05.18.16 last updated.
The potential of extracellular vesicle (EV) RNA as biomarkers of disease is increasingly being recognized. Circulating extracellular RNAs can potentially indicate the presence of disease without the need for an invasive biopsy of diseased tissue. A recent study by Yuan et al (Scientific Reports, Jan 2016) performed a systematic analysis of circulating exRNA in plasma obtained from 50 healthy individuals and 142 cancer patients. The authors conducted the largest RNA sequencing study reported to date for profiling circulating extracellular RNA (exRNA) species in order to provide useful insights into their baseline expression level. High-throughput multivariate statistical analysis identified a set of RNA candidates that were associated with age, sex, and cancer type.

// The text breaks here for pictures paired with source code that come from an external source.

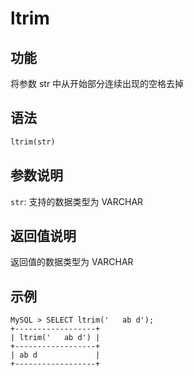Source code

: # ltrim

## 功能

将参数 str 中从开始部分连续出现的空格去掉

## 语法

```Haskell
ltrim(str)
```

## 参数说明

`str`: 支持的数据类型为 VARCHAR

## 返回值说明

返回值的数据类型为 VARCHAR

## 示例

```Plain Text
MySQL > SELECT ltrim('   ab d');
+------------------+
| ltrim('   ab d') |
+------------------+
| ab d             |
+------------------+
```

The study directly addressed a major challenge in the field of exRNA, namely the lack of a baseline reference to accurately determine RNA abundance. Currently qRT-PCR is the most common method used to quantitate gene expression, but it relies on well-established reference controls for normalization. However, information on reference controls has not been established for exRNA. Control RNAs used for normalization in qRT-PCR experiments of cellular RNA cannot be reliably used for exRNA. Exogenous spike-in RNAs such as those derived from species like C. elegans cannot be used to normalize across biological or pathological states. Here the authors surveyed a pool of almost 200 exRNA profiles to identify a few potential reference candidates for exRNA quantification. Most candidate were miRNAs like miR-99a-5p. The study also provided convincing evidence for the presence in plasma of species of RNA other than miRNA, such as piwiRNA (see figure).
The dataset generated by this study is available in the exRNA Atlas for other researchers to explore. Future studies will be needed to validate these findings; however, with the current study we have taken a big leap towards the goal of determining the biomarker potential of exRNA for human diseases.